Task to carry out. Look below for the line that has "[цінності](glossary:values) та [принципи](glossary:principle)". Set down the lines from there through the line that has "прибутків і витрат", exactly as written.

Provided data.

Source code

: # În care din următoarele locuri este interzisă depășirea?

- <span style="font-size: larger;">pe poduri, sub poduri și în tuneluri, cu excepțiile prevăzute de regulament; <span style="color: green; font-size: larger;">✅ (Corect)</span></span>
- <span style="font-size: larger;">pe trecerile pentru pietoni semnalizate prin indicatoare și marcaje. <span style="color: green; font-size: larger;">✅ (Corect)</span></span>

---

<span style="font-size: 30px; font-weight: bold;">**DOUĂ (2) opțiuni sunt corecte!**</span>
--
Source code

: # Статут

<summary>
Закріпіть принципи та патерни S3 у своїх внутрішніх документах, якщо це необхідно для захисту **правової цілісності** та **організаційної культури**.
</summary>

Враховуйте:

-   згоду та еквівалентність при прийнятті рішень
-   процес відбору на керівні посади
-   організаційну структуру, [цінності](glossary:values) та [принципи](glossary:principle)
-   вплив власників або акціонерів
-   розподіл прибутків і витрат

Answer below.
-   організаційну структуру, [цінності](glossary:values) та [принципи](glossary:principle)
-   вплив власників або акціонерів
-   розподіл прибутків і витрат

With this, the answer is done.